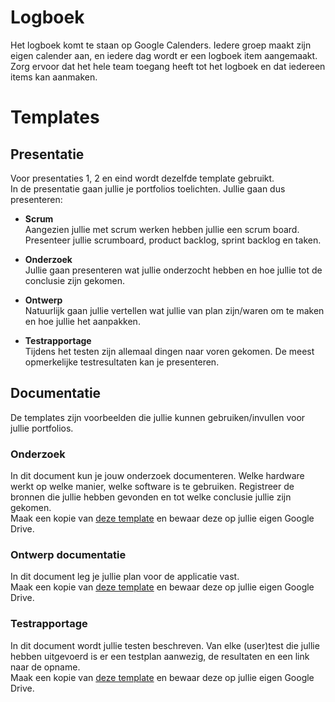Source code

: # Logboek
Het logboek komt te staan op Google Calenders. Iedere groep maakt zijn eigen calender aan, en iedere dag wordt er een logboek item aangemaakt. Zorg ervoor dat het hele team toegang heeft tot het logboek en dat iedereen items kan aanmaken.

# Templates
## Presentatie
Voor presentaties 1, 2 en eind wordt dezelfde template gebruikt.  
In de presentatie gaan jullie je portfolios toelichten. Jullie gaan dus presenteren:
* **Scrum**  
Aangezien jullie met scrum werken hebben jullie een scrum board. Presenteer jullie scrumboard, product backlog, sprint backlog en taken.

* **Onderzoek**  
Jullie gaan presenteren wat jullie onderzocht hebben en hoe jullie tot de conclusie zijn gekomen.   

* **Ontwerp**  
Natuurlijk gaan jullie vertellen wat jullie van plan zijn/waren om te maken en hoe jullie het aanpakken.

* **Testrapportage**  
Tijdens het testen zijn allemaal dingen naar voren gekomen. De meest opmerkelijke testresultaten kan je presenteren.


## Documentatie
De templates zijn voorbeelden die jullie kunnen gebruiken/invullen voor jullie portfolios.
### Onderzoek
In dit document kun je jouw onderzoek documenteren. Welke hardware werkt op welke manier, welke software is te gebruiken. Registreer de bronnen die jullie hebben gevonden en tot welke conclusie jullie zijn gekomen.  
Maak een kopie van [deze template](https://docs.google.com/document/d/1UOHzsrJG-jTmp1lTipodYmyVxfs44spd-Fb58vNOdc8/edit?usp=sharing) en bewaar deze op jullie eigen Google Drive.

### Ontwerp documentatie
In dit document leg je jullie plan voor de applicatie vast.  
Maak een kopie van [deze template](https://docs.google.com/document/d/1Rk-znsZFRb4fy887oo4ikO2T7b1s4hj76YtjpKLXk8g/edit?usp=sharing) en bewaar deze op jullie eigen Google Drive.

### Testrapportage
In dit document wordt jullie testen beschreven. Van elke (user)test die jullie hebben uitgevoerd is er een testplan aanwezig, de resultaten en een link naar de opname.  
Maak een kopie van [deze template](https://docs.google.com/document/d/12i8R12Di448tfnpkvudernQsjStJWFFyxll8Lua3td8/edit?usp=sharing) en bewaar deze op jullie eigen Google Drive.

==

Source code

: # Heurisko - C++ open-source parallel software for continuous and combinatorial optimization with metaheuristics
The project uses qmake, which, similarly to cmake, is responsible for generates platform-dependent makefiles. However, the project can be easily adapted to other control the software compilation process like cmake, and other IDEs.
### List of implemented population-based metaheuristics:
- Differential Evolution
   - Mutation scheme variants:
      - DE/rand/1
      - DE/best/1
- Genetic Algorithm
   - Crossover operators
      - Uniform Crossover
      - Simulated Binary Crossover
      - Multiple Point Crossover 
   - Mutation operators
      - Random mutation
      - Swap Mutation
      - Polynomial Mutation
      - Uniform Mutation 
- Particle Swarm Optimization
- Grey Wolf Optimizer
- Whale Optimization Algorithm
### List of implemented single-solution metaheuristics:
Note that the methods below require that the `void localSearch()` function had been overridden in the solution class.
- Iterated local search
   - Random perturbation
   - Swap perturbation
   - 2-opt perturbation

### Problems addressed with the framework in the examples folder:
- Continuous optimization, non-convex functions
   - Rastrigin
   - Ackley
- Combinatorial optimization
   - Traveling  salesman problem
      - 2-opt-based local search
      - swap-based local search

**Work instructions:** Within the material above, the line with "The project uses" opens the range and the line with "- swap-based local search" closes it; reproduce that range word for word.

**Result:**
The project uses qmake, which, similarly to cmake, is responsible for generates platform-dependent makefiles. However, the project can be easily adapted to other control the software compilation process like cmake, and other IDEs.
### List of implemented population-based metaheuristics:
- Differential Evolution
   - Mutation scheme variants:
      - DE/rand/1
      - DE/best/1
- Genetic Algorithm
   - Crossover operators
      - Uniform Crossover
      - Simulated Binary Crossover
      - Multiple Point Crossover 
   - Mutation operators
      - Random mutation
      - Swap Mutation
      - Polynomial Mutation
      - Uniform Mutation 
- Particle Swarm Optimization
- Grey Wolf Optimizer
- Whale Optimization Algorithm
### List of implemented single-solution metaheuristics:
Note that the methods below require that the `void localSearch()` function had been overridden in the solution class.
- Iterated local search
   - Random perturbation
   - Swap perturbation
   - 2-opt perturbation

### Problems addressed with the framework in the examples folder:
- Continuous optimization, non-convex functions
   - Rastrigin
   - Ackley
- Combinatorial optimization
   - Traveling  salesman problem
      - 2-opt-based local search
      - swap-based local search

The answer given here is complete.